____ Data for the task
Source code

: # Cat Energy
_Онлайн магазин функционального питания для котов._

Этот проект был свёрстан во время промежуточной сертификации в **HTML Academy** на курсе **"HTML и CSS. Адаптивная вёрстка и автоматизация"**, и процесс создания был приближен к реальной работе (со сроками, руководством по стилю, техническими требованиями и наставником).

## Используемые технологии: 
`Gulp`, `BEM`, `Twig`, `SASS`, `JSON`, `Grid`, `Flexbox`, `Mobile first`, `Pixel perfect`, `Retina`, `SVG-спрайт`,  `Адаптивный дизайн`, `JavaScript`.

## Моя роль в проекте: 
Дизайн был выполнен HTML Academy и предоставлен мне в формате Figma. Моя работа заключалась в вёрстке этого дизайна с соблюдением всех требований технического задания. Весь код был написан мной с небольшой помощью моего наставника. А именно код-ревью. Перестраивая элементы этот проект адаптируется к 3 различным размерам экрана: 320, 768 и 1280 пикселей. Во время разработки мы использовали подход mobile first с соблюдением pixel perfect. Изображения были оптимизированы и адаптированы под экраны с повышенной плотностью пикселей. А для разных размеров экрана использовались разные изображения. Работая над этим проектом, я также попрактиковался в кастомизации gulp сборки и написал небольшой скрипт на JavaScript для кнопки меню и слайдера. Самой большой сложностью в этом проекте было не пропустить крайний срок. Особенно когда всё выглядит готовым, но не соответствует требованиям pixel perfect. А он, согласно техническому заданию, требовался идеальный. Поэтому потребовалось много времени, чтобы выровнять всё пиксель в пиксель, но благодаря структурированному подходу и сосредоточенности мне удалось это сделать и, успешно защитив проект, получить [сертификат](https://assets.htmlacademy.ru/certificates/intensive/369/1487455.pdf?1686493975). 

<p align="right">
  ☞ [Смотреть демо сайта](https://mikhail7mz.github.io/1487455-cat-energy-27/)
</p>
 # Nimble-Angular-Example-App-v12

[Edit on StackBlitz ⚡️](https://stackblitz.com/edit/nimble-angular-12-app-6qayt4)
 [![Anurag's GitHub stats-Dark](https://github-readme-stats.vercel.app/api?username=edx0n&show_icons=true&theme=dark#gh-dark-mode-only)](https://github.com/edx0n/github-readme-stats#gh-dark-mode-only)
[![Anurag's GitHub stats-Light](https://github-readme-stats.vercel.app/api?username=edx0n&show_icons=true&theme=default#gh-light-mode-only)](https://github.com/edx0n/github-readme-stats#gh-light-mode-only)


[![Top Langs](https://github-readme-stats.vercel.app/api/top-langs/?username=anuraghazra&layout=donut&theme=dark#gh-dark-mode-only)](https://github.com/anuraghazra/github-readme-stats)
________
_What the task asks_: Across the records above, count the lines holding "true" and write down only that count.

_Result_: 2